EXERCISE REQUIREMENTS: Give back exactly the stretch of data below from the line holding "# Test : matrice tridiagonale" through the line holding "sqrt(rs_new) < tol && return x, k", both ends included, and leave the remaining lines out.

[Entries taken from a collection]

* * *

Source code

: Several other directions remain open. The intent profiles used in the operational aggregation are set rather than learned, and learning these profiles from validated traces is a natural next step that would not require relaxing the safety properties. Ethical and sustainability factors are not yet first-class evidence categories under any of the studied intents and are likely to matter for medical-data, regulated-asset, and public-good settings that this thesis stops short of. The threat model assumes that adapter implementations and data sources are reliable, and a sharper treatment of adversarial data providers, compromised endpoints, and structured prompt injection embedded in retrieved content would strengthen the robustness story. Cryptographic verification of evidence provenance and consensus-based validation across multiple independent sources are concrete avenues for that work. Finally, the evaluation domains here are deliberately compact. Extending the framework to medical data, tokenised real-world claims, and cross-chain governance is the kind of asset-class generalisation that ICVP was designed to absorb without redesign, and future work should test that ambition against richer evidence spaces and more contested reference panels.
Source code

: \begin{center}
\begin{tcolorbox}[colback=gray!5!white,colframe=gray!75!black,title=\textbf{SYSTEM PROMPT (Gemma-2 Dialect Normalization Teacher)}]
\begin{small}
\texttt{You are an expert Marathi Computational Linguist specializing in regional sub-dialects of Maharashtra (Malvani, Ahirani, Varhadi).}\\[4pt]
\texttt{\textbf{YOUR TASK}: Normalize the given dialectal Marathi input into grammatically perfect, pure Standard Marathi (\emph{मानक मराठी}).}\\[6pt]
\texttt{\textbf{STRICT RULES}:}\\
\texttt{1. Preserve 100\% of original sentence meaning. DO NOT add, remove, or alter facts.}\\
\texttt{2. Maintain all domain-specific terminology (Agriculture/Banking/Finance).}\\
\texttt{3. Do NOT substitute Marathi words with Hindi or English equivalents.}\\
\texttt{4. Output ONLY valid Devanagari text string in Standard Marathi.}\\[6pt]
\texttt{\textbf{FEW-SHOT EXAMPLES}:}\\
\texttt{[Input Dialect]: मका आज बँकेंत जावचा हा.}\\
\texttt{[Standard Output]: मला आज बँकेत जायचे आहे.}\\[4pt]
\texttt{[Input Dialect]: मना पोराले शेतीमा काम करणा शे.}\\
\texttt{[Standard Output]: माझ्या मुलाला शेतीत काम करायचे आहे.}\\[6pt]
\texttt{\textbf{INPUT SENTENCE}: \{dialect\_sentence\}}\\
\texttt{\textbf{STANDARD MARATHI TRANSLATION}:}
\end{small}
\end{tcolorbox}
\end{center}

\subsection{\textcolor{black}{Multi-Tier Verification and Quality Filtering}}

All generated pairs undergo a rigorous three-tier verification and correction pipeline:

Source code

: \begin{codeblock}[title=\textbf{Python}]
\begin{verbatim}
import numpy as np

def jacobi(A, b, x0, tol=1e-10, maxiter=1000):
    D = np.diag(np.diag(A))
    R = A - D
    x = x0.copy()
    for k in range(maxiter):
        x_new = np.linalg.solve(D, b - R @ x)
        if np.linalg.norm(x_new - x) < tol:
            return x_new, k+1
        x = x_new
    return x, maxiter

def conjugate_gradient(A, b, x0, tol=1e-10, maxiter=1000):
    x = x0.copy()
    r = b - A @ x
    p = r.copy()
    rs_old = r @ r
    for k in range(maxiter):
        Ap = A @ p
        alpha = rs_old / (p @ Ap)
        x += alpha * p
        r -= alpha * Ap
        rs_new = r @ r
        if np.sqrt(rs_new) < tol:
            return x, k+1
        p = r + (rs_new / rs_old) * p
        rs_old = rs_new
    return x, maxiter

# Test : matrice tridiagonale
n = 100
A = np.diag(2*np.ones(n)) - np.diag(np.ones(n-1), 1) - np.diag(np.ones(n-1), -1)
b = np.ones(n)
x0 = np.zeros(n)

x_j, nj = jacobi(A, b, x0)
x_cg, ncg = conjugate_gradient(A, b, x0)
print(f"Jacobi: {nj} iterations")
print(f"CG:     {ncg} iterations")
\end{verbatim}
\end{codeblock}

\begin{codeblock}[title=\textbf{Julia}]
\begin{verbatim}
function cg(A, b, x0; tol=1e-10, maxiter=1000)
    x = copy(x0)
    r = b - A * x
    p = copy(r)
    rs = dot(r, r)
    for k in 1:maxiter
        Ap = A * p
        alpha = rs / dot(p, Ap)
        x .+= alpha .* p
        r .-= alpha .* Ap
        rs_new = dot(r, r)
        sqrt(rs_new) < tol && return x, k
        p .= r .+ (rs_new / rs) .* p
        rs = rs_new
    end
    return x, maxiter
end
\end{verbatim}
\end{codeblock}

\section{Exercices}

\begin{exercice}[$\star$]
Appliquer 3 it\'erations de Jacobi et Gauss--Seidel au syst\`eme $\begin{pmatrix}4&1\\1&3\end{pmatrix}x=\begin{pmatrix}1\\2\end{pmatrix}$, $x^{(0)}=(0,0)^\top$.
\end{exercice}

* * *

ANSWER TO THIS PROBLEM:
# Test : matrice tridiagonale
n = 100
A = np.diag(2*np.ones(n)) - np.diag(np.ones(n-1), 1) - np.diag(np.ones(n-1), -1)
b = np.ones(n)
x0 = np.zeros(n)

x_j, nj = jacobi(A, b, x0)
x_cg, ncg = conjugate_gradient(A, b, x0)
print(f"Jacobi: {nj} iterations")
print(f"CG:     {ncg} iterations")
\end{verbatim}
\end{codeblock}

\begin{codeblock}[title=\textbf{Julia}]
\begin{verbatim}
function cg(A, b, x0; tol=1e-10, maxiter=1000)
    x = copy(x0)
    r = b - A * x
    p = copy(r)
    rs = dot(r, r)
    for k in 1:maxiter
        Ap = A * p
        alpha = rs / dot(p, Ap)
        x .+= alpha .* p
        r .-= alpha .* Ap
        rs_new = dot(r, r)
        sqrt(rs_new) < tol && return x, k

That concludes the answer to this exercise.